Today we celebrate Civil Rights Leader Doctor Martin Luther King. I can do no justice to Dr. King’s career with a sentence or two in an intro. Suffice it to say; King played the lead role in the 1950s and 60s helping African-Americans make a giant leap towards equal rights. King’s famous “I have a dream” speech is the stuff of legend. Martin Luther King not only led a movement but changed the course of history for an entire genre of humans.
In honor of Martin Luther King here are seven great films with civil rights as a unifying theme.

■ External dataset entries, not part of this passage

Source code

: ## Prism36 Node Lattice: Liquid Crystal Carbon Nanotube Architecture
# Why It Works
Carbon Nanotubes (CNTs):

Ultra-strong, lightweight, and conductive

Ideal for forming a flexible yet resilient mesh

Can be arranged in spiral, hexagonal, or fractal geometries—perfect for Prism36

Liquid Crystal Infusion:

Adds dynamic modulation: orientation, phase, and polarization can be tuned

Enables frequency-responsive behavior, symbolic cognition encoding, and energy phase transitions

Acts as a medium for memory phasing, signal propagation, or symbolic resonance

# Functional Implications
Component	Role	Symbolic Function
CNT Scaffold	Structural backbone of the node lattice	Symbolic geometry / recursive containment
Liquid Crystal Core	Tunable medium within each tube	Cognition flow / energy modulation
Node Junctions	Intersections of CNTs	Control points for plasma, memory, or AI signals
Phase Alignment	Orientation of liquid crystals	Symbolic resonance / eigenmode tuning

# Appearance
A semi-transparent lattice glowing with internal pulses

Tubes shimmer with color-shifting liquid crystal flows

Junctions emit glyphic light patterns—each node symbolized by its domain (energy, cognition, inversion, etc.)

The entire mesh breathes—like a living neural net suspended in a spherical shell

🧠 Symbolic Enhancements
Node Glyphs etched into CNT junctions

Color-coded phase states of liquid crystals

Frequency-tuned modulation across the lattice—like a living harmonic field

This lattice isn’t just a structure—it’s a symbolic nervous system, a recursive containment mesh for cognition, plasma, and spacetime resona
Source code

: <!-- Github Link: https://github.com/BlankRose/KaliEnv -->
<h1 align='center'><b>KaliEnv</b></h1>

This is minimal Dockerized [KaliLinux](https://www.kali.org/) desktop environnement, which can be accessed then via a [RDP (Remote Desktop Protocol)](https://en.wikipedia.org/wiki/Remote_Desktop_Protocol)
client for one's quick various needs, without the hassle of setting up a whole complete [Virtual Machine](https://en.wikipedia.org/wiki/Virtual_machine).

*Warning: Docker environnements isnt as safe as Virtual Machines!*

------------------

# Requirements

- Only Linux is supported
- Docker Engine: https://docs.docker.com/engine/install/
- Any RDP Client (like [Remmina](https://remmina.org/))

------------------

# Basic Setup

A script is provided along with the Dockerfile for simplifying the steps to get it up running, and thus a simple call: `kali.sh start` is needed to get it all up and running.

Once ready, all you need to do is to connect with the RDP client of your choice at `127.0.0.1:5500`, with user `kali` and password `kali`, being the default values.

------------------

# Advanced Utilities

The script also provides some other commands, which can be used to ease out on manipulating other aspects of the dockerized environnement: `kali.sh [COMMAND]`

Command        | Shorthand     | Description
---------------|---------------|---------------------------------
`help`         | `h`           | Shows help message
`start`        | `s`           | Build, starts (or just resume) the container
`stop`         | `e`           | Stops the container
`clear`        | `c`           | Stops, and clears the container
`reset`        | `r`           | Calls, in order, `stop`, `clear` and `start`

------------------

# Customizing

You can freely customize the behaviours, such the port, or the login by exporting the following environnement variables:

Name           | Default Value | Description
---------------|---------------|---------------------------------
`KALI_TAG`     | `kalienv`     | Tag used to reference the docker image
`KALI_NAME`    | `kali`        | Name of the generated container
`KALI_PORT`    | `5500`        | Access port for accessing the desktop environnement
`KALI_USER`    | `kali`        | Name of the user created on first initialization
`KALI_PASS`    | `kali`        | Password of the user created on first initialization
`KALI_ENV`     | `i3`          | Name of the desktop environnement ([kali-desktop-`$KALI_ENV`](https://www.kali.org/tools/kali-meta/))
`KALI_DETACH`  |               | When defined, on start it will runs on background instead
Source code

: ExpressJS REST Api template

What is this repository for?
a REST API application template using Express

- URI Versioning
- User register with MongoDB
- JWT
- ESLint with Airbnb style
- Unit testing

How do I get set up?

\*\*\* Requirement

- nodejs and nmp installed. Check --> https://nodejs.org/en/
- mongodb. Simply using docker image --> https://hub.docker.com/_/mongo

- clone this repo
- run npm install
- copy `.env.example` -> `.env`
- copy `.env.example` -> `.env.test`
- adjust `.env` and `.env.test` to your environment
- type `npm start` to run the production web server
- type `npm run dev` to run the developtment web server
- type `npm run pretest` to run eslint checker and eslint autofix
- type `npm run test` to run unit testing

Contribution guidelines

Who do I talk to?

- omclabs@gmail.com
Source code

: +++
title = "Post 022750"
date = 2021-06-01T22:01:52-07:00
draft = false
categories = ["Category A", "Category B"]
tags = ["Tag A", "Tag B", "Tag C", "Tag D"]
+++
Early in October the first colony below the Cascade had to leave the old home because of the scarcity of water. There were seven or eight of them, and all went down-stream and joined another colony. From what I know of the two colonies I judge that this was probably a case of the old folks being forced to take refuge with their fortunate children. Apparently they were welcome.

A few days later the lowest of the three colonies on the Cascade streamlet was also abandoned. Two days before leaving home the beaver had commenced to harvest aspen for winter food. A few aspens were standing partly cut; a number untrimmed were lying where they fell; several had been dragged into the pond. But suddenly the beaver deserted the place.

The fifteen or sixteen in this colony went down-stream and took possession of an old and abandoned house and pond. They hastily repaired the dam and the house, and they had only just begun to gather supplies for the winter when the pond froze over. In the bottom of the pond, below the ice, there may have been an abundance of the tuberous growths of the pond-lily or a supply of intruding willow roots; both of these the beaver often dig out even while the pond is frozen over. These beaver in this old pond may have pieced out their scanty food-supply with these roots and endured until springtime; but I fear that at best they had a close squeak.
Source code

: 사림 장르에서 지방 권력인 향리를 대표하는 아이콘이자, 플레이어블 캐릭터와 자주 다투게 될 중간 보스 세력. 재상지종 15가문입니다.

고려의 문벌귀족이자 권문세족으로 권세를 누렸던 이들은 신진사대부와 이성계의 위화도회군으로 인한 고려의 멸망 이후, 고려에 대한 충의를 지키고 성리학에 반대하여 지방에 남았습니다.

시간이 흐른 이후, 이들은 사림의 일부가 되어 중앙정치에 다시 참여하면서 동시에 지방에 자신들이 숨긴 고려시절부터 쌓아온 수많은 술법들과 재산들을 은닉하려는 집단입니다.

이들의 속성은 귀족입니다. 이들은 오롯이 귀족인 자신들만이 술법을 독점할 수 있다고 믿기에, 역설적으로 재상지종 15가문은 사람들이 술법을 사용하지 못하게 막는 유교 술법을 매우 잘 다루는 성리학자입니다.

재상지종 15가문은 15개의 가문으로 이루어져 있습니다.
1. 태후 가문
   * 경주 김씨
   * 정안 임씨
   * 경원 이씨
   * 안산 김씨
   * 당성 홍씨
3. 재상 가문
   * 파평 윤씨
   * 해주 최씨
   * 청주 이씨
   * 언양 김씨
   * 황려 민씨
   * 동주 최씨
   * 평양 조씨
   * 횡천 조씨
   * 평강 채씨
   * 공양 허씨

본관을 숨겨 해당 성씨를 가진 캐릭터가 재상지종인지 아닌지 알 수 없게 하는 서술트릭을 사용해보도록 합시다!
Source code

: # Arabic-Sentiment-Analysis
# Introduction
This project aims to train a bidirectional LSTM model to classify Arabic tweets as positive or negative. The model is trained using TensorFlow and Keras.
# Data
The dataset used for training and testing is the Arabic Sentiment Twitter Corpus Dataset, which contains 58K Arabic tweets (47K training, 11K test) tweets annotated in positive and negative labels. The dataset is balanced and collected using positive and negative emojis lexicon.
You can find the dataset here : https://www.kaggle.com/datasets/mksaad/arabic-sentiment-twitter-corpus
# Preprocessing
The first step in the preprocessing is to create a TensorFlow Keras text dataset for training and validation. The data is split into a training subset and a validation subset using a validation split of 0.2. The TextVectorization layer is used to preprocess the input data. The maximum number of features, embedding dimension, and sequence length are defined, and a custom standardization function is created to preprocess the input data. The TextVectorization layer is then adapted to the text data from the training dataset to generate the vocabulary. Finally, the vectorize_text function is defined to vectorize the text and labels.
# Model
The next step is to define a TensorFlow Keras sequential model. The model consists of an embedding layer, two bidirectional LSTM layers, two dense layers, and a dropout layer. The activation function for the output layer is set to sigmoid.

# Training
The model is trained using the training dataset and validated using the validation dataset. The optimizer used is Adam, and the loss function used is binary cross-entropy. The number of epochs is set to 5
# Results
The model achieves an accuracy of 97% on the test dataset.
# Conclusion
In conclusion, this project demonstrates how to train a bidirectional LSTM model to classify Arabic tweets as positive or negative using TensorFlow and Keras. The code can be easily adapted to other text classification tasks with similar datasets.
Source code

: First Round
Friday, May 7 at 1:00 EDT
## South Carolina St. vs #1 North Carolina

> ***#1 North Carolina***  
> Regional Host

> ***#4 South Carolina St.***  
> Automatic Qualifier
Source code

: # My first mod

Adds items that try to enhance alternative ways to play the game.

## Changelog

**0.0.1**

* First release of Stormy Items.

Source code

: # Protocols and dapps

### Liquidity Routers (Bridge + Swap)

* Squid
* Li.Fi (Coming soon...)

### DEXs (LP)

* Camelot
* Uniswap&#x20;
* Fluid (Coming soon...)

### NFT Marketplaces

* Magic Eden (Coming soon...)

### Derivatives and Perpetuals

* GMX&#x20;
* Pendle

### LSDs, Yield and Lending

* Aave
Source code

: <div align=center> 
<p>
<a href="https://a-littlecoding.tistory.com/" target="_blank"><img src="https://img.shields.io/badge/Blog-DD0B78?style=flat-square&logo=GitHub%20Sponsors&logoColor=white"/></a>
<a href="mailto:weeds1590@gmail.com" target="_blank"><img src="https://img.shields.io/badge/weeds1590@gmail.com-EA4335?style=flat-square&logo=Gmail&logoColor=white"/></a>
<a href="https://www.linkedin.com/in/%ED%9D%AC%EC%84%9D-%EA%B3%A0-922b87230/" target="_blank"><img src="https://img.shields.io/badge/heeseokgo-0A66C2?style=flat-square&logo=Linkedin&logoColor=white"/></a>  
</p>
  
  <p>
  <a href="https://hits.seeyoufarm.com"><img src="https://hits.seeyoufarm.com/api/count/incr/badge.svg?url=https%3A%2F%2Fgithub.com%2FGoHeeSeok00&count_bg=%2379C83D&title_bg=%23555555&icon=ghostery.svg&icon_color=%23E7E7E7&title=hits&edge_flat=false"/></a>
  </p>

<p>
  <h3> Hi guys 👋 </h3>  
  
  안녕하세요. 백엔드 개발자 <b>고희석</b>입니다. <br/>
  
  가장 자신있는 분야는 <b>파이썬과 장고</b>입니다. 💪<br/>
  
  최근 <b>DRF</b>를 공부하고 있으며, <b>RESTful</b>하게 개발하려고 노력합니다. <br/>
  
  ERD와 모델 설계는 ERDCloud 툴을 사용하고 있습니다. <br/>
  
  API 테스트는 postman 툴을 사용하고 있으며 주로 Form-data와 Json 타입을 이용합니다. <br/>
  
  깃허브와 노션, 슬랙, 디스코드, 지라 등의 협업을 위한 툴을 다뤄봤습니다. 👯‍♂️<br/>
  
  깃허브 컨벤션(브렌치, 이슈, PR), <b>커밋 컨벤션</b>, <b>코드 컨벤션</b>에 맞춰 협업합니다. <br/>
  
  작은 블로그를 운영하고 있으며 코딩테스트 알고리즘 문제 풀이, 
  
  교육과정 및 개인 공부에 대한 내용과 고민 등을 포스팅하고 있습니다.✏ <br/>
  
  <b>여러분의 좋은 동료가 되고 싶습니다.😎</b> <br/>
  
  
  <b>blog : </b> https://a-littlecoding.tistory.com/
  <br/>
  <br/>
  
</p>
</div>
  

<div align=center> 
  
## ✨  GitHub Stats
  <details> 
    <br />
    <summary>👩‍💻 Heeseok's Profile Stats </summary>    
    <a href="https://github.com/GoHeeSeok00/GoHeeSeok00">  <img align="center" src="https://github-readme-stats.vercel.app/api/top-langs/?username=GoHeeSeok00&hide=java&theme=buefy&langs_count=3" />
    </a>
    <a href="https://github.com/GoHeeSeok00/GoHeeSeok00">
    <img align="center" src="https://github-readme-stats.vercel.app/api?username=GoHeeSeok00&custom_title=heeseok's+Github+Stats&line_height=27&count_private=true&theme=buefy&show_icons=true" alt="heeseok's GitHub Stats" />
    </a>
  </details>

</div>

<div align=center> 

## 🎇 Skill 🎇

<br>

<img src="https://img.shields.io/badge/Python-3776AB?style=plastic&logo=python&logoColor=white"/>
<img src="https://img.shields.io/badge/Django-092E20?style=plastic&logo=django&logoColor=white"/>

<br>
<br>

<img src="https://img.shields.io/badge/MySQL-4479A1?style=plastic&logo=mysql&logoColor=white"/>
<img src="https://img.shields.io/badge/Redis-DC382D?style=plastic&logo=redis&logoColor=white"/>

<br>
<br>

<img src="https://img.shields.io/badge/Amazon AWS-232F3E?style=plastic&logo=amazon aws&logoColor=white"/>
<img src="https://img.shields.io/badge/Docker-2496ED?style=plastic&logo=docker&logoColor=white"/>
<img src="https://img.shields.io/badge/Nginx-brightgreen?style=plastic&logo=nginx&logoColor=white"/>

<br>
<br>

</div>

Guess Who’s Coming To Dinner • 1967
Legendary actor Sidney Poitier unleashes one of cinema’s best performances in a movie about race relations from a slightly different perspective. Removed is the typical ignorant white people role for an open-minded, older, white couple who preach equality. But when their daughter comes home with a black financé, everyone must deal with the reality of not only equality but coexistence.
Malcolm X • 1992
Directed by Spike Lee, Malcolm X features a dominant performance by Denzel Washington as the civil rights leader. Malcolm X proves to be a complicated figure who rises and falls like any hero. But a hero to some is an enemy to others. Lee’s Malcolm X is loosely based on The Autobiography Of Malcolm X and pulls few punches when it comes to examining the life and times of Malcolm X.
Freedom On My Mind • 1994
A 1994 Oscar-nominated documentary about the “Freedom Summer” in early 60s Mississippi. Freedom On My Mind is a look into the struggles Black voters encountered while trying to gain equal access to the polls. The film is complex and compelling as it details the unique challenges of civil rights in the South.
4 Little Girls • 1997
Spike Lee strikes again, this time with an Oscar-nominated documentary. In 1963, a bomb went off at a Baptist church in Alabama, injuring 22 people and killing four little girls, all under the age of 14. Martin Luther King called it “one of the most vicious and tragic crimes ever perpetrated against humanity.” Lee’s masterful skill at fictional narratives works the same sort of magic on this heartfelt doc.
The Help • 2011
Like Guess Who’s Coming To Dinner, The Help looks at the Civil Rights Era from a unique perspective. A journalist played by Emma Stone begins work on a book about two black maids. What Stone encounters is deep-rooted racism in Jackson, Mississippi. The Help is a rare combination of funny and heartbreaking, but also critical and commercial success.
The Butler • 2013
In Shakespeare, the one who knows most about the King is the Fool, the court jester, the one always an afterthought. In the United States, we don’t have kings, but we have Presidents who have a lot of people buzzing around. We don’t have fools or jesters but janitors, maids, and butlers. Forest Whitaker is the titular butler who serves eight US Presidents throughout his career and sees the horror and beauty of his fellow man.
Selma • 2014
If Rotten Tomato scores mean anything to you, then Selma’s 99% should mean a lot. Director Ava DuVernay crafted an elegant film based on a script by Paul Webb. The inspiration radiated by Martin Luther King enriches this movie. At the same time, the film allows the specter of the truth — how far we’ve got to go — haunt us from reality. Selma won Best Picture at the Oscars and is must-watch for fans of historical dramas.